**** Data to process
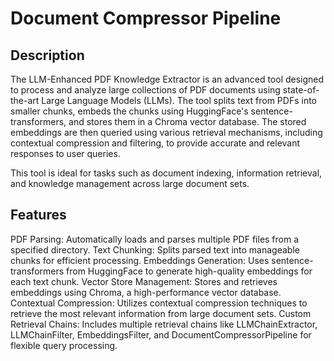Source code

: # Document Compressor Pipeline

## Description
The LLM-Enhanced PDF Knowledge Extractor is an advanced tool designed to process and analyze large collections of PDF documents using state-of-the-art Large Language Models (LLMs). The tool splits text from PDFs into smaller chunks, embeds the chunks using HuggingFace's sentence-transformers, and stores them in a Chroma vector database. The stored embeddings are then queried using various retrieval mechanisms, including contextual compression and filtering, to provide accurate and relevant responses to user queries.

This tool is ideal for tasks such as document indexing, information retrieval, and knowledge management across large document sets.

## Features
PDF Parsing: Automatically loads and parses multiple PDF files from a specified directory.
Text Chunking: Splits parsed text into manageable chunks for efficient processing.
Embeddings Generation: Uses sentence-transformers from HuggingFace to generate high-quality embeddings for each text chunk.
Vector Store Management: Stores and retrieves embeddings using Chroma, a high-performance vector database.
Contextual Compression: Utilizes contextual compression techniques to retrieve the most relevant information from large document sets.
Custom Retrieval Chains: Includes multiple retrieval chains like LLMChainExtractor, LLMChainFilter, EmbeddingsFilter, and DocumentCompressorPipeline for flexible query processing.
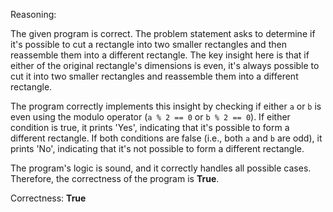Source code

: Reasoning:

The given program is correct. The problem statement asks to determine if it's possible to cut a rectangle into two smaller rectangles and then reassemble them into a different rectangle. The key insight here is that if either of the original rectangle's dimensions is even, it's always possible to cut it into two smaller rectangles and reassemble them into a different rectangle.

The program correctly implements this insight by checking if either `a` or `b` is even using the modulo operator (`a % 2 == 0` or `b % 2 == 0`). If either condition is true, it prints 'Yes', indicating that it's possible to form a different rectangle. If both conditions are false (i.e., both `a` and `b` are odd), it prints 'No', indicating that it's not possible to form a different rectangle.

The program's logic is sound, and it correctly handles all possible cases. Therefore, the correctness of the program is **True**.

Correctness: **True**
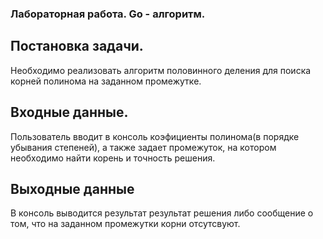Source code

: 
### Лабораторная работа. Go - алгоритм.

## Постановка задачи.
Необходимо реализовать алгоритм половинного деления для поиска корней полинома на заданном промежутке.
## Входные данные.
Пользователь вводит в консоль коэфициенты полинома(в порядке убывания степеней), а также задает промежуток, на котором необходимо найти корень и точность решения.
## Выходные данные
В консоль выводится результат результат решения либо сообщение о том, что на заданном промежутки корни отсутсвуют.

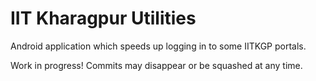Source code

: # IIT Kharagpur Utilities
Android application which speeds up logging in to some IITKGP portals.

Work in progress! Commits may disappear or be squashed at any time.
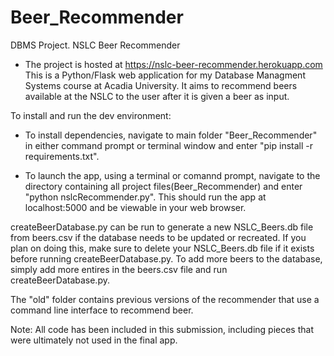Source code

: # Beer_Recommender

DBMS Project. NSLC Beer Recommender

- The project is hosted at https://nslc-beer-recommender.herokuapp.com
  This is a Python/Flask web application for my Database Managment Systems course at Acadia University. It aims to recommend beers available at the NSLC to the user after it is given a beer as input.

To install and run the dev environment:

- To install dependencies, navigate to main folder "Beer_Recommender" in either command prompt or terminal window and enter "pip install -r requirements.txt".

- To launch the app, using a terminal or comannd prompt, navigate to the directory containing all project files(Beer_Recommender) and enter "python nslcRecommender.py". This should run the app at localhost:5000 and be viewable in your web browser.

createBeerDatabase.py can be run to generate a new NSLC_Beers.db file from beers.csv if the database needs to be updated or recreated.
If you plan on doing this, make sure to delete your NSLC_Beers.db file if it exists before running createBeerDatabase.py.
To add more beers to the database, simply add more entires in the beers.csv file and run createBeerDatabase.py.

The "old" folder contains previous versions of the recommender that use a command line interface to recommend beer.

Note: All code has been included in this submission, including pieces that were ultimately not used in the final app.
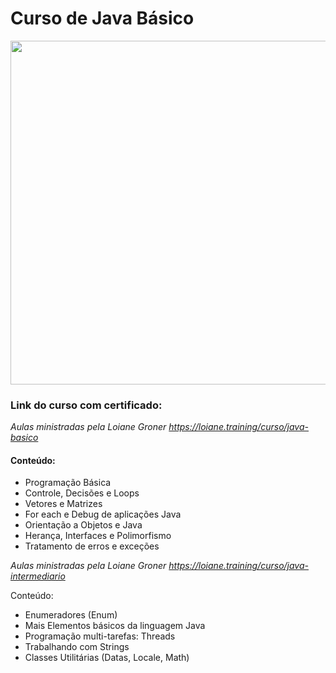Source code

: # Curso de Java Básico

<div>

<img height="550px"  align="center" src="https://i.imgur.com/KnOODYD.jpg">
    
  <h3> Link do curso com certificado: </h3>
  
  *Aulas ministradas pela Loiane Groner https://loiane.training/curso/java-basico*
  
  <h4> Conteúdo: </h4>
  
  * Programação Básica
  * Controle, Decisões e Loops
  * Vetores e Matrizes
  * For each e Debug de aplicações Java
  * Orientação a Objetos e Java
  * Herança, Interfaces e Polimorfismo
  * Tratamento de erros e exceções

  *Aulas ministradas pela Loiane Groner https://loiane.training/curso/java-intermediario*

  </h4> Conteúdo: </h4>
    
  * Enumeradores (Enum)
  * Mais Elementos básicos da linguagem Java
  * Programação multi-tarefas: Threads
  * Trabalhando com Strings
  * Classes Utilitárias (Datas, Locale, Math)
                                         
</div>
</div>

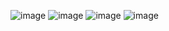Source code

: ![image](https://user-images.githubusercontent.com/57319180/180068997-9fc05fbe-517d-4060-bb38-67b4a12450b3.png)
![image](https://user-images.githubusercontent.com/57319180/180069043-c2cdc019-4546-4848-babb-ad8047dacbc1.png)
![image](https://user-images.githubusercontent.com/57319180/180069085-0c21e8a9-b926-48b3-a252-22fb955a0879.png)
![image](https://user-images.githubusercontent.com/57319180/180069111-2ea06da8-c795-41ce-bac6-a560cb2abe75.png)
********
__Assigned task__:
Using the listing above, copy exactly the line that contains "Document Compressor Pipeline", the line that contains "Contextual Compression: Utilizes", and each line that falls between them.

__Reply to the exercise__:
: # Document Compressor Pipeline

## Description
The LLM-Enhanced PDF Knowledge Extractor is an advanced tool designed to process and analyze large collections of PDF documents using state-of-the-art Large Language Models (LLMs). The tool splits text from PDFs into smaller chunks, embeds the chunks using HuggingFace's sentence-transformers, and stores them in a Chroma vector database. The stored embeddings are then queried using various retrieval mechanisms, including contextual compression and filtering, to provide accurate and relevant responses to user queries.

This tool is ideal for tasks such as document indexing, information retrieval, and knowledge management across large document sets.

## Features
PDF Parsing: Automatically loads and parses multiple PDF files from a specified directory.
Text Chunking: Splits parsed text into manageable chunks for efficient processing.
Embeddings Generation: Uses sentence-transformers from HuggingFace to generate high-quality embeddings for each text chunk.
Vector Store Management: Stores and retrieves embeddings using Chroma, a high-performance vector database.
Contextual Compression: Utilizes contextual compression techniques to retrieve the most relevant information from large document sets.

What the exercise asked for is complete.